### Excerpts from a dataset
========================================================================

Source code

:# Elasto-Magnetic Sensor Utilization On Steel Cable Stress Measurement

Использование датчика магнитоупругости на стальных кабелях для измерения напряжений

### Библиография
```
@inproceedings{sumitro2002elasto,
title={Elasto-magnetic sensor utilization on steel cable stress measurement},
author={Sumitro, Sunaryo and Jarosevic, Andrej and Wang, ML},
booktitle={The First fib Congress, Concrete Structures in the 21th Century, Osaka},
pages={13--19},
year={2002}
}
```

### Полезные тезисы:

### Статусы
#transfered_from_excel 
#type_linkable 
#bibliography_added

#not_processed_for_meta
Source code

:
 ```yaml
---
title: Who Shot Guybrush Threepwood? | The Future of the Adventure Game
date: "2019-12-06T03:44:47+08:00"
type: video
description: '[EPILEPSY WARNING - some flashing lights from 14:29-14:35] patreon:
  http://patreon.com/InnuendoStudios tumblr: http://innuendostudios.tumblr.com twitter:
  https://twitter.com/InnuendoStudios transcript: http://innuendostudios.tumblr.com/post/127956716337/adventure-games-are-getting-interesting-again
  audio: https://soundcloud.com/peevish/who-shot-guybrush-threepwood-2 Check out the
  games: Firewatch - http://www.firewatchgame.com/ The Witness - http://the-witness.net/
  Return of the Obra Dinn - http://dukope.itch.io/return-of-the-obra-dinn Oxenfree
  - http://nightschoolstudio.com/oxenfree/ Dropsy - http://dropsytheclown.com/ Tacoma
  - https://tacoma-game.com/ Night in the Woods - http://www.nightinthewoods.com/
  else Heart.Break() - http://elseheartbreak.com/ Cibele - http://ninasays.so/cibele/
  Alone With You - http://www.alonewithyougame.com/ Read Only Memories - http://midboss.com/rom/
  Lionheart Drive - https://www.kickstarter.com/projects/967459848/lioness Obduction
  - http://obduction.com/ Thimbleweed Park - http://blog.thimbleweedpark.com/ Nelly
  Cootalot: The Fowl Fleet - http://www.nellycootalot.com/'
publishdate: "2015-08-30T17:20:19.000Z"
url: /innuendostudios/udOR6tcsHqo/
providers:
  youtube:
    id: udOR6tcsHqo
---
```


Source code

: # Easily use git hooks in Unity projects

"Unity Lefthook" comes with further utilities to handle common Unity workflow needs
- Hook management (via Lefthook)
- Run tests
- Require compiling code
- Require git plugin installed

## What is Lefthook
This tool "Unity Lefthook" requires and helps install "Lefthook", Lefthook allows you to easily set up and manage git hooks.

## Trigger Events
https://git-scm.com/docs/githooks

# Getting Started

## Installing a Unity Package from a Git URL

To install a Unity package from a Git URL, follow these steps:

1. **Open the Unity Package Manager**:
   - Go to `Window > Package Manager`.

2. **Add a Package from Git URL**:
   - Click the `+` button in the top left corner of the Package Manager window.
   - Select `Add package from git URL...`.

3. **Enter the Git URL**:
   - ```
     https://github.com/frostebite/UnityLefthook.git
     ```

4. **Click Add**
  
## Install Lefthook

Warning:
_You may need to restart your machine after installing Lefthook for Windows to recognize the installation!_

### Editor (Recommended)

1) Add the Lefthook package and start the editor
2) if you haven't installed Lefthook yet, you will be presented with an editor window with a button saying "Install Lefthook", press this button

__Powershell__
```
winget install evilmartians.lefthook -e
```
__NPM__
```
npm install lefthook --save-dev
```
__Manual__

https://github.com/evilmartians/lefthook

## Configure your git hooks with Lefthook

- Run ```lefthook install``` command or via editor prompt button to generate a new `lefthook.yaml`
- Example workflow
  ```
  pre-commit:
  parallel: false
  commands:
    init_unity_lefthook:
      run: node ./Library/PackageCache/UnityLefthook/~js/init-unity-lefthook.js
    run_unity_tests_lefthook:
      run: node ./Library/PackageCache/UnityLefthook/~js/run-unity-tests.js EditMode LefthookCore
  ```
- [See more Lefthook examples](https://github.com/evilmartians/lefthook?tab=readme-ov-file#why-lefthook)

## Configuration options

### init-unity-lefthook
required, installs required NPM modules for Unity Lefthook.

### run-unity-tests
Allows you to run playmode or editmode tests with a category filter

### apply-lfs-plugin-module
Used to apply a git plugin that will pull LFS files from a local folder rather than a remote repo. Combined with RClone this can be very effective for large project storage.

========================================================================

### ABOUT THIS EXERCISE
Each line above must be reproduced exactly.

### WRITTEN ANSWER
Source code

:# Elasto-Magnetic Sensor Utilization On Steel Cable Stress Measurement

Использование датчика магнитоупругости на стальных кабелях для измерения напряжений

### Библиография
```
@inproceedings{sumitro2002elasto,
title={Elasto-magnetic sensor utilization on steel cable stress measurement},
author={Sumitro, Sunaryo and Jarosevic, Andrej and Wang, ML},
booktitle={The First fib Congress, Concrete Structures in the 21th Century, Osaka},
pages={13--19},
year={2002}
}
```

### Полезные тезисы:

### Статусы
#transfered_from_excel 
#type_linkable 
#bibliography_added

#not_processed_for_meta
Source code

:
 ```yaml
---
title: Who Shot Guybrush Threepwood? | The Future of the Adventure Game
date: "2019-12-06T03:44:47+08:00"
type: video
description: '[EPILEPSY WARNING - some flashing lights from 14:29-14:35] patreon:
  http://patreon.com/InnuendoStudios tumblr: http://innuendostudios.tumblr.com twitter:
  https://twitter.com/InnuendoStudios transcript: http://innuendostudios.tumblr.com/post/127956716337/adventure-games-are-getting-interesting-again
  audio: https://soundcloud.com/peevish/who-shot-guybrush-threepwood-2 Check out the
  games: Firewatch - http://www.firewatchgame.com/ The Witness - http://the-witness.net/
  Return of the Obra Dinn - http://dukope.itch.io/return-of-the-obra-dinn Oxenfree
  - http://nightschoolstudio.com/oxenfree/ Dropsy - http://dropsytheclown.com/ Tacoma
  - https://tacoma-game.com/ Night in the Woods - http://www.nightinthewoods.com/
  else Heart.Break() - http://elseheartbreak.com/ Cibele - http://ninasays.so/cibele/
  Alone With You - http://www.alonewithyougame.com/ Read Only Memories - http://midboss.com/rom/
  Lionheart Drive - https://www.kickstarter.com/projects/967459848/lioness Obduction
  - http://obduction.com/ Thimbleweed Park - http://blog.thimbleweedpark.com/ Nelly
  Cootalot: The Fowl Fleet - http://www.nellycootalot.com/'
publishdate: "2015-08-30T17:20:19.000Z"
url: /innuendostudios/udOR6tcsHqo/
providers:
  youtube:
    id: udOR6tcsHqo
---
```


Source code

: # Easily use git hooks in Unity projects

"Unity Lefthook" comes with further utilities to handle common Unity workflow needs
- Hook management (via Lefthook)
- Run tests
- Require compiling code
- Require git plugin installed

## What is Lefthook
This tool "Unity Lefthook" requires and helps install "Lefthook", Lefthook allows you to easily set up and manage git hooks.

## Trigger Events
https://git-scm.com/docs/githooks

# Getting Started

## Installing a Unity Package from a Git URL

To install a Unity package from a Git URL, follow these steps:

1. **Open the Unity Package Manager**:
   - Go to `Window > Package Manager`.

2. **Add a Package from Git URL**:
   - Click the `+` button in the top left corner of the Package Manager window.
   - Select `Add package from git URL...`.

3. **Enter the Git URL**:
   - ```
     https://github.com/frostebite/UnityLefthook.git
     ```

4. **Click Add**
  
## Install Lefthook

Warning:
_You may need to restart your machine after installing Lefthook for Windows to recognize the installation!_

### Editor (Recommended)

1) Add the Lefthook package and start the editor
2) if you haven't installed Lefthook yet, you will be presented with an editor window with a button saying "Install Lefthook", press this button

__Powershell__
```
winget install evilmartians.lefthook -e
```
__NPM__
```
npm install lefthook --save-dev
```
__Manual__

https://github.com/evilmartians/lefthook

## Configure your git hooks with Lefthook

- Run ```lefthook install``` command or via editor prompt button to generate a new `lefthook.yaml`
- Example workflow
  ```
  pre-commit:
  parallel: false
  commands:
    init_unity_lefthook:
      run: node ./Library/PackageCache/UnityLefthook/~js/init-unity-lefthook.js
    run_unity_tests_lefthook:
      run: node ./Library/PackageCache/UnityLefthook/~js/run-unity-tests.js EditMode LefthookCore
  ```
- [See more Lefthook examples](https://github.com/evilmartians/lefthook?tab=readme-ov-file#why-lefthook)

## Configuration options

### init-unity-lefthook
required, installs required NPM modules for Unity Lefthook.

### run-unity-tests
Allows you to run playmode or editmode tests with a category filter

### apply-lfs-plugin-module
Used to apply a git plugin that will pull LFS files from a local folder rather than a remote repo. Combined with RClone this can be very effective for large project storage.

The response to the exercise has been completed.